In general, Tetro does a great job developing the protagonists. Sanchez and her partner, Jim Bo, were particularly enjoyable. The two detectives covet their positions in law enforcement but aren’t afraid to toe the line between right and wrong to serve the greater good, and their relationship is endearing. Like most partners, they share an intimate bond unique to their situation. However, it is Sanchez, in particular, who proved to be a really captivating character. The author makes sure to develop Sanchez as a hard-hitting, dedicated police officer, but Tetro also manages to capture her softer side as a conflicted wife and loving mother. On the other hand, the development of the antagonists was lacking. The Hammer is an un-killable killer with barely existent motives, and the Doll Maker’s psyche is equally unexplained. The lack of development of the title characters was disappointing given the extravagance of their kills.
Despite the mostly interesting characters, the focus of the book proved confusing.
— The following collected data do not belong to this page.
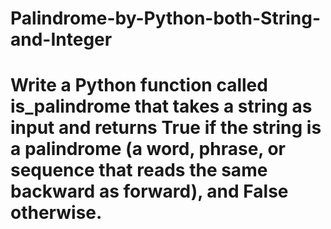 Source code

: # Palindrome-by-Python-both-String-and-Integer
# Write a Python function called is_palindrome that takes a string as input and returns True if the string is a palindrome (a word, phrase, or sequence that reads the same backward as forward), and False otherwise.
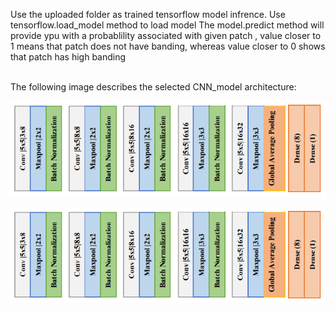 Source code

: Use the uploaded folder as trained tensorflow model infrence.
Use tensorflow.load_model method to load model
The model.predict method will provide ypu with a probablility associated with given patch , value closer to 1 means that patch does not have banding, whereas value closer to 0 shows that patch has high banding

<br>
The following image describes the selected CNN_model architecture:

<br>

![CNN_Classifier Architecture](CNN_model_architecture.png)

![](CNN_model_architecture.png)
There are chapters dedicated to the first-person perspective of Jack, the mysterious hitman, where the reader is made privy to his inner thoughts; he is the only character given point-of-view chapters. However, Jack seems relatively unimportant towards the end, and throughout the story, the development of his motives and relationship with Sanchez continued to be unclear despite his first-person narration. By the end of the book, it’s apparent that the main character is Sanchez, and the plot hinges on her past life and her decisions in the present, leaving the reader wondering why so much narrative was dedicated to Jack.
Additionally, the narrative is in need of thorough editing. The text is riddled with significant punctuation errors, and there are quite a few sloppy mistakes, like when the character Jim Bo is referred to as “Jumbo.” Further, the most distracting issue throughout is the failure to properly organize dialogue: characters speak within the same paragraph, often making it difficult to decipher who is doing the talking; this required many passages to be reread. Further, there were quite a few instances where the writing is plain clumsy, like in the following sentence: “Agreed, Jim Bo agreed.”
There were a lot of good elements to this story, and I thoroughly enjoyed the development of the two characters Sanchez and Jim Bo. Moreover, the story was engaging and fast paced with interesting twists that kept me hooked until the end. However, the issues with the narrative focus and editing led me to a less-than-perfect rating. I struggled between 2 stars and 3 stars, and ultimately chose to go with 3 out of 4 stars, simply because I really enjoyed the main characters. I recommend The Doll Maker and the Hammer to readers who like crime thrillers and don’t mind horror elements in their stories. However, readers should be warned that much of the content involving the murders in this book is incredibly gruesome.